§ WORK REQUIRED
From the entries that follow, report every line in which "https" occurs.

§ SUPPLIED MATERIAL
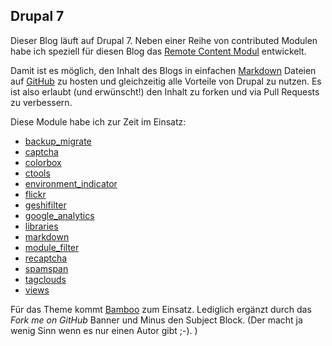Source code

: <!--Making Off-->

## Drupal 7 ##

Dieser Blog läuft auf Drupal 7. Neben einer Reihe von contributed Modulen habe ich speziell für diesen Blog das [Remote Content Modul][1] entwickelt.

Damit ist es möglich, den Inhalt des Blogs in einfachen [Markdown][2] Dateien auf [GitHub][3] zu hosten und gleichzeitig alle Vorteile von Drupal zu nutzen. Es ist also erlaubt (und erwünscht!) den Inhalt zu forken und via Pull Requests zu verbessern.

Diese Module habe ich zur Zeit im Einsatz:

* [backup_migrate](http://drupal.org/project/backup_migrate)
* [captcha](http://drupal.org/project/captcha)
* [colorbox](http://drupal.org/project/colorbox)
* [ctools](http://drupal.org/project/ctools)
* [environment_indicator](http://drupal.org/project/environment_indicator)
* [flickr](http://drupal.org/project/flickr)
* [geshifilter](http://drupal.org/project/geshifilter)
* [google_analytics](http://drupal.org/project/google_analytics)
* [libraries](http://drupal.org/project/libraries)
* [markdown](http://drupal.org/project/markdown)
* [module_filter](http://drupal.org/project/module_filter)
* [recaptcha](http://drupal.org/project/recaptcha)
* [spamspan](http://drupal.org/project/spamspan)
* [tagclouds](http://drupal.org/project/tagclouds)
* [views](http://drupal.org/project/views)
	
Für das Theme kommt [Bamboo][4] zum Einsatz. Lediglich ergänzt durch das *Fork me on GitHub* Banner und Minus den Subject Block. (Der macht ja wenig Sinn wenn es nur einen Autor gibt ;-). )

[1]: http://drupal.org/sandbox/pluess/1947992
[2]: http://daringfireball.net/projects/markdown/syntax
[3]: https://github.com
[4]: http://drupal.org/project/bamboo

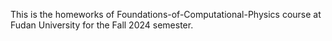 This is the homeworks of Foundations-of-Computational-Physics course at Fudan University for the Fall 2024 semester.
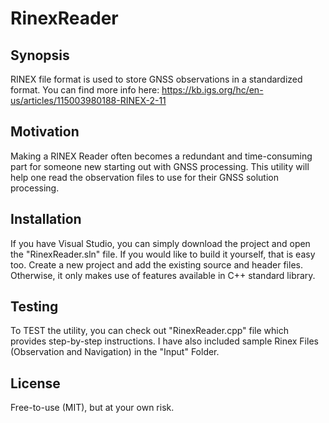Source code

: # RinexReader

## Synopsis

RINEX file format is used to store GNSS observations in a standardized format. 
You can find more info here: https://kb.igs.org/hc/en-us/articles/115003980188-RINEX-2-11

## Motivation

Making a RINEX Reader often becomes a redundant and time-consuming part for someone new starting out with GNSS processing. This utility will help one read the observation files to use for their GNSS solution processing. 

## Installation

If you have Visual Studio, you can simply download the project and open the "RinexReader.sln" file. If you would like to build it yourself, that is easy too. Create a new project and add the existing source and header files. 
Otherwise, it only makes use of features available in C++ standard library.

## Testing

To TEST the utility, you can check out "RinexReader.cpp" file which provides step-by-step instructions. I have also included sample Rinex Files (Observation and Navigation) in the "Input" Folder.

## License

Free-to-use (MIT), but at your own risk.
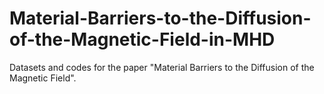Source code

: # Material-Barriers-to-the-Diffusion-of-the-Magnetic-Field-in-MHD
Datasets and codes for the paper "Material Barriers to the Diffusion of the Magnetic Field".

§ TASK RESULT
[3]: https://github.com
You can find more info here: https://kb.igs.org/hc/en-us/articles/115003980188-RINEX-2-11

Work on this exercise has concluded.